Mardi 23 janvier, de 19h à 21h, Thierry Crouzet était à la librairie Le Divan, à Paris (15e), pour présenter et dédicacer son nouvel ouvrage : Le Cinquième Pouvoir - Comment Internet bouleverse la politique. Thierry Crouzet est l'une des figures marquantes de la blogosphère française. Il s'est fait largement connaître début 2006 avec son précédent livre, Le Peuple des connecteurs, et tient un blog qui porte le même nom. Pas de rupture, en effet, pour lui, entre le papier et le Web : son site lui sert à fabriquer son livre, grâce aux interventions des internautes, et il le prolonge ensuite, dans la conversation caractéristique du Web 2.0.

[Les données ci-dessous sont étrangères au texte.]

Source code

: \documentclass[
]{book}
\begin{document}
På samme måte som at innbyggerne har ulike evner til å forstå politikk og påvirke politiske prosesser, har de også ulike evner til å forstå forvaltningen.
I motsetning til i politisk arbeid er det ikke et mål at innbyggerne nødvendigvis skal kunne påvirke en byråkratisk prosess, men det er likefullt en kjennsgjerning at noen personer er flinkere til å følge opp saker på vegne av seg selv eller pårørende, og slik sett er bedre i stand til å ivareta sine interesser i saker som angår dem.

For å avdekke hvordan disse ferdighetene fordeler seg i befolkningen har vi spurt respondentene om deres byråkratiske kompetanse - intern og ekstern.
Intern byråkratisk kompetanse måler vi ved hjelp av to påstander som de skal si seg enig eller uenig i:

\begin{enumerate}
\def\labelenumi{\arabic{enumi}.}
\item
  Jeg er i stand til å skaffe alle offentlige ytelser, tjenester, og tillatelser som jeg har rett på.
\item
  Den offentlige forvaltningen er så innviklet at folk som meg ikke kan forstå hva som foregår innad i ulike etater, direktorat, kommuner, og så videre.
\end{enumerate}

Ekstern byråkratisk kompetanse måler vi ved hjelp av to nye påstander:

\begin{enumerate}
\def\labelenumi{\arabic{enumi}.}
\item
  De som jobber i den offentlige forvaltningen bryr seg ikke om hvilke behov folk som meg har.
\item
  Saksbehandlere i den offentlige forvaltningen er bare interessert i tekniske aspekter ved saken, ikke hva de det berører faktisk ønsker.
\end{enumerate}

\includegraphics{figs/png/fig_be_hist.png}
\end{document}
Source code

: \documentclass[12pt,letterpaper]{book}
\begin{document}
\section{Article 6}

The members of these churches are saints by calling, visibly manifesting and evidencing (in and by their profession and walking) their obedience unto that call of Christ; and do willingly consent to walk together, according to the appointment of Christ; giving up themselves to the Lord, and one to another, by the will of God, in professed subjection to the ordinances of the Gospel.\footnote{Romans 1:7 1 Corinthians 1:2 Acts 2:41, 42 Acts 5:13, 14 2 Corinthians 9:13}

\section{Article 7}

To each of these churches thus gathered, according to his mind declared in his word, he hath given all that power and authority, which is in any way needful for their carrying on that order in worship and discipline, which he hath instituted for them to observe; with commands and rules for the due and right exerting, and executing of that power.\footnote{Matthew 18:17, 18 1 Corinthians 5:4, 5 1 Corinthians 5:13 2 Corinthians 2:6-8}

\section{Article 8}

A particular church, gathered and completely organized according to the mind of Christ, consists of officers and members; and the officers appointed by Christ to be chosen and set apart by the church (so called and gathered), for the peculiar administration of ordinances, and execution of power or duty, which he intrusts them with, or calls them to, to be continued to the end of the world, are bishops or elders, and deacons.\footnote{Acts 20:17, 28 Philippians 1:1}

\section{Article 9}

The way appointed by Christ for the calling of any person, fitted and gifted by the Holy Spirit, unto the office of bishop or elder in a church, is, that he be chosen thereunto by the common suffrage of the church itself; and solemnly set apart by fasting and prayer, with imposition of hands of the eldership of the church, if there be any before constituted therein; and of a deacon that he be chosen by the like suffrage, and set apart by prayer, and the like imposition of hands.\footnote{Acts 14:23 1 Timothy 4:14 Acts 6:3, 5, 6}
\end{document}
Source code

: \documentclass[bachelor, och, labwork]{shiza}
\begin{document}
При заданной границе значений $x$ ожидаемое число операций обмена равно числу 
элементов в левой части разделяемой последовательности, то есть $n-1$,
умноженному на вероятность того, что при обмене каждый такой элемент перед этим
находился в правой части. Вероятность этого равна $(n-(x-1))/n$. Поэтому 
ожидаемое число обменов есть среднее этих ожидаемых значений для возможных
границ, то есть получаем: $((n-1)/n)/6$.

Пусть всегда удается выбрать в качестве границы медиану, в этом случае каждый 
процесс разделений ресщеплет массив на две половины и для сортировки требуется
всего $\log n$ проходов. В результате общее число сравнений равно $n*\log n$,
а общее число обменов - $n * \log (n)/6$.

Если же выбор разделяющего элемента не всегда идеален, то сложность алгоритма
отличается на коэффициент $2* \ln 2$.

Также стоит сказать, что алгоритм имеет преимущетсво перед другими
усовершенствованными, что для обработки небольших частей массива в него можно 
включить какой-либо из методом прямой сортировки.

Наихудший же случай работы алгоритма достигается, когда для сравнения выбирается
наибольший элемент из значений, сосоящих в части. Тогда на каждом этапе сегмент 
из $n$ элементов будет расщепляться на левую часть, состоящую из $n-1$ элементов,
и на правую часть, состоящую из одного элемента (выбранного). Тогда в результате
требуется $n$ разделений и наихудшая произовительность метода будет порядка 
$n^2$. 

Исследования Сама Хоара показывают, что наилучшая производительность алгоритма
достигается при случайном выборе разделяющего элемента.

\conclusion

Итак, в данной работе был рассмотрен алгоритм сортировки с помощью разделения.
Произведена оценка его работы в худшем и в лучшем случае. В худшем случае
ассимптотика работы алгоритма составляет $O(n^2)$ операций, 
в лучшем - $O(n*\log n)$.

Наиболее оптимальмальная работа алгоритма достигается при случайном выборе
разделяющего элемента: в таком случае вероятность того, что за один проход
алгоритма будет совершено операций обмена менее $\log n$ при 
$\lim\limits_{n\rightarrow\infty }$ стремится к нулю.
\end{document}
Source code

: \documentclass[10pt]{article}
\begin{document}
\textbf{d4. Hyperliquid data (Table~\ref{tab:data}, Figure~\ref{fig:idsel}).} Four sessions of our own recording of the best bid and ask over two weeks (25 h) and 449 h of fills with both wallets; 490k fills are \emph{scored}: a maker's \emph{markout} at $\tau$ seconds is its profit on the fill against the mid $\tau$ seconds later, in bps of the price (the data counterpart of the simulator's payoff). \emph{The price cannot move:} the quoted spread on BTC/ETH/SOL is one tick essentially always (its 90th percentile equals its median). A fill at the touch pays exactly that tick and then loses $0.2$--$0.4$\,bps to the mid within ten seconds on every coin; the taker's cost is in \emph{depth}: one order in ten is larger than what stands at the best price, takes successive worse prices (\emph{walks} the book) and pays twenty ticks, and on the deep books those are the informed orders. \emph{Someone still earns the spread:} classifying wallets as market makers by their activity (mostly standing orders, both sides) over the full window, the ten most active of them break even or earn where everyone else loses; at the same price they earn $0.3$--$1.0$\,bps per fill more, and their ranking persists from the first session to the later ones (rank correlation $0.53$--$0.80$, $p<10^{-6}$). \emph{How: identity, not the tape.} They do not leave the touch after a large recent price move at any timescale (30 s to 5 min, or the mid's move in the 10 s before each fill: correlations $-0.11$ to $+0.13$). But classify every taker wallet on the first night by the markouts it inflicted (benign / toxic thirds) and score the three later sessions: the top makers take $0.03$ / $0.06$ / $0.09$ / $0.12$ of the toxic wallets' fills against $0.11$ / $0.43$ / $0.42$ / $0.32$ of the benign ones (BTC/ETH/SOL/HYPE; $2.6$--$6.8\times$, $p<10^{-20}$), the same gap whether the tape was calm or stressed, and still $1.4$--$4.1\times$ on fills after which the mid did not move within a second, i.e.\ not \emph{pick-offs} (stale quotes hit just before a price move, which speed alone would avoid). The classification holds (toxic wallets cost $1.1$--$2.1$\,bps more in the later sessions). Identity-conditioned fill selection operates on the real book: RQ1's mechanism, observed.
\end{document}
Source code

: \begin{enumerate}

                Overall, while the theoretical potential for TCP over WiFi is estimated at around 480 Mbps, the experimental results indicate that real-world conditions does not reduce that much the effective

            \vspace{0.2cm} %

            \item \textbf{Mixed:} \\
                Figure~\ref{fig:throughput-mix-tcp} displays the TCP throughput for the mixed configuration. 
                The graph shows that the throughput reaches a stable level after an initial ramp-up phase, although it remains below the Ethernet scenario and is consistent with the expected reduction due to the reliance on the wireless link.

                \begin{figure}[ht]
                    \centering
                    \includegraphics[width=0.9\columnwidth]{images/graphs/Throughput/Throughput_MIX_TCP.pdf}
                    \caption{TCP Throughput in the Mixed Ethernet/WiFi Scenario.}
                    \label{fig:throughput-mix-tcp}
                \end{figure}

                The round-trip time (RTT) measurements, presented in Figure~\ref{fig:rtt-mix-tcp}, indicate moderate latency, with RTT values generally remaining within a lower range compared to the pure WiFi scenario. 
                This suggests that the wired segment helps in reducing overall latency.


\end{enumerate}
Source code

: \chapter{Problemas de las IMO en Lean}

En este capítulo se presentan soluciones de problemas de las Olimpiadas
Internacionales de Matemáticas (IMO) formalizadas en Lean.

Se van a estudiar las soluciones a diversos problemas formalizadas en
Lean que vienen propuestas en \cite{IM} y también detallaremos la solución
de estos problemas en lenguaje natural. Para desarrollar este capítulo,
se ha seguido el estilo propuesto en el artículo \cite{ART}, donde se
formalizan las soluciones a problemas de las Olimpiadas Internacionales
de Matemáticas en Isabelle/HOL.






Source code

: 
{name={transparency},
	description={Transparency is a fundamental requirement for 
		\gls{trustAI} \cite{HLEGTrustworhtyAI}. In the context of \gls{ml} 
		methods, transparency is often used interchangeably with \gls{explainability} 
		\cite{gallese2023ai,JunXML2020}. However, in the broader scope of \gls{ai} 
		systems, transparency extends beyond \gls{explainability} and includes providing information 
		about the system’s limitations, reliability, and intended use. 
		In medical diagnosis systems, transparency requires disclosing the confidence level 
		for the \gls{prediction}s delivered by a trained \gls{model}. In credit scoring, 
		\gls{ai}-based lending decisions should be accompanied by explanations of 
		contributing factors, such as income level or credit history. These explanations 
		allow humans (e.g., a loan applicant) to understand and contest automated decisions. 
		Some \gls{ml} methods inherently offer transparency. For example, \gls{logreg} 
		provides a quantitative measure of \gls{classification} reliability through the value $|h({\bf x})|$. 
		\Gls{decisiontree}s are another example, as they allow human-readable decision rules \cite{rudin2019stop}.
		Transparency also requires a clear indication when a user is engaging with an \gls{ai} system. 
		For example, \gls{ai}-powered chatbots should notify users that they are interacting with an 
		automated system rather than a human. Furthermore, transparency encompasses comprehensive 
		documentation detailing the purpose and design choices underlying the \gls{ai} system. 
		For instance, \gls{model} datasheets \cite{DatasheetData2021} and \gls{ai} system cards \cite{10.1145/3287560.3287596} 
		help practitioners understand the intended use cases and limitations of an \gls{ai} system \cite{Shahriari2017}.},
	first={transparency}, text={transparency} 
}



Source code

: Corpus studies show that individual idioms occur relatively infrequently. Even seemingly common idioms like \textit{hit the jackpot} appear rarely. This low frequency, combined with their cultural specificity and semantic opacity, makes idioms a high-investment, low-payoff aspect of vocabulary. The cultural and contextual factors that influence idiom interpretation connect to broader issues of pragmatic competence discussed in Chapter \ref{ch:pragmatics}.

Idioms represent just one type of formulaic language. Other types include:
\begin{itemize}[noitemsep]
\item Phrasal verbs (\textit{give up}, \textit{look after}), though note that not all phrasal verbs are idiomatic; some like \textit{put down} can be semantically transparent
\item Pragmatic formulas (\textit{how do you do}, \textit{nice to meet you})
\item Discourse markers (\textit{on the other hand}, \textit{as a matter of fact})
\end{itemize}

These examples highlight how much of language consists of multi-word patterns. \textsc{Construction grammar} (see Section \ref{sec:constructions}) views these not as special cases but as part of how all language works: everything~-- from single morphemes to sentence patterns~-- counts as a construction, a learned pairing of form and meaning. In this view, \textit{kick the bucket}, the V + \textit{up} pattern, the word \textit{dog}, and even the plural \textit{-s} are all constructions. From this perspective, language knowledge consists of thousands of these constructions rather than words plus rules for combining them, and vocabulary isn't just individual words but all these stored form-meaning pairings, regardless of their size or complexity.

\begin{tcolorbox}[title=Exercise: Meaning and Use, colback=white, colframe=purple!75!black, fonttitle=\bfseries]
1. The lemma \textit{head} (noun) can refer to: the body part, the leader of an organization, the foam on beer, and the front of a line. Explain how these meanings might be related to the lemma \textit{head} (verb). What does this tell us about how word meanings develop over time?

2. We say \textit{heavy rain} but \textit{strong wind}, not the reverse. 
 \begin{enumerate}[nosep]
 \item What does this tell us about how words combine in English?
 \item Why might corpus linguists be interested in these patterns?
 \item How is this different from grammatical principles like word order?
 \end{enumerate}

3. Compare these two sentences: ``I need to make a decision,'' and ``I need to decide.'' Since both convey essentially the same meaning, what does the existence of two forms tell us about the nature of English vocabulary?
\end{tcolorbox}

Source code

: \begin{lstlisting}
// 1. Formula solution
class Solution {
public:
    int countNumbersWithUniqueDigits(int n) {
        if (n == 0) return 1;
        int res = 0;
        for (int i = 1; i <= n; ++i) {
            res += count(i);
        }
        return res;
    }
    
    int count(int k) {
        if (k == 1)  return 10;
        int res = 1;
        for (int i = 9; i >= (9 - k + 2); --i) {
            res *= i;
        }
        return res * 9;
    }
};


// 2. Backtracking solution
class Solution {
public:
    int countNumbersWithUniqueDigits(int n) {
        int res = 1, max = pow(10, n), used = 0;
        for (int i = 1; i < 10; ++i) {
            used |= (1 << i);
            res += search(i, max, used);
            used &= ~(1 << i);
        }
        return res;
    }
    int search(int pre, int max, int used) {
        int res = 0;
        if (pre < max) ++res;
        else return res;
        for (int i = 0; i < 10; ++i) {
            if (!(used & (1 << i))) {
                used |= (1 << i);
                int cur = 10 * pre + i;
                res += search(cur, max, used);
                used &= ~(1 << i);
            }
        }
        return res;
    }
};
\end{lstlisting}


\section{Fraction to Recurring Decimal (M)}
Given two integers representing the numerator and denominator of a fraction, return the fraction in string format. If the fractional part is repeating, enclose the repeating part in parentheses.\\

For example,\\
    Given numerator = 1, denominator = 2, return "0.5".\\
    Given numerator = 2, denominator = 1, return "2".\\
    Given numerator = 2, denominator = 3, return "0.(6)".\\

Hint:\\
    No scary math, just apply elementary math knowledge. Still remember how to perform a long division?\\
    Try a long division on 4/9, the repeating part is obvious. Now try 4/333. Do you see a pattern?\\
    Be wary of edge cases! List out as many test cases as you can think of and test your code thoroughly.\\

Thierry Crouzet pourrait être tenu pour une sorte d'utopiste du Net (même s'il se range plutôt parmi les "expérimentateurs") : il est, en effet, convaincu que le Web va changer profondément le mode de fonctionnement de notre société, en particulier sur le plan politique, et, pourquoi pas, révolutionner le monde. Selon lui, les problèmes fondamentaux auxquels nous sommes confrontés aujourd'hui sont d'une telle complexité qu'il est inconcevable que des hommes politiques soient en mesure de les comprendre et d'y trouver les solutions adéquates. Il serait devenu impossible de prévoir les conséquences de nos décisions politiques. C'est ainsi qu'à l'époque de la crise du CPE, il stigmatisait à la fois les promoteurs du projet et ses détracteurs (qui descendaient dans la rue), car ni les uns ni les autres ne pouvaient prétendre anticiper ce que cette mesure allait donner comme résultats.


Crouzet est libéral, très libéral, dans un sens qu'aucun de nos politiques ne saurait représenter aujourd'hui. L'Etat est, selon lui, impuissant à relever l'essentiel des défis qui se présentent à nous. C'est l'intelligence collective qui, seule, pourra les affronter avec succès. Un travail collaboratif, qui a pour modèle ce qui se passe sur Internet - réseau vertueux sans aucun chef -, et qui réclame l'engagement de chacun, la reconnaissance de sa responsabilité pleine et entière dans le cours de notre monde.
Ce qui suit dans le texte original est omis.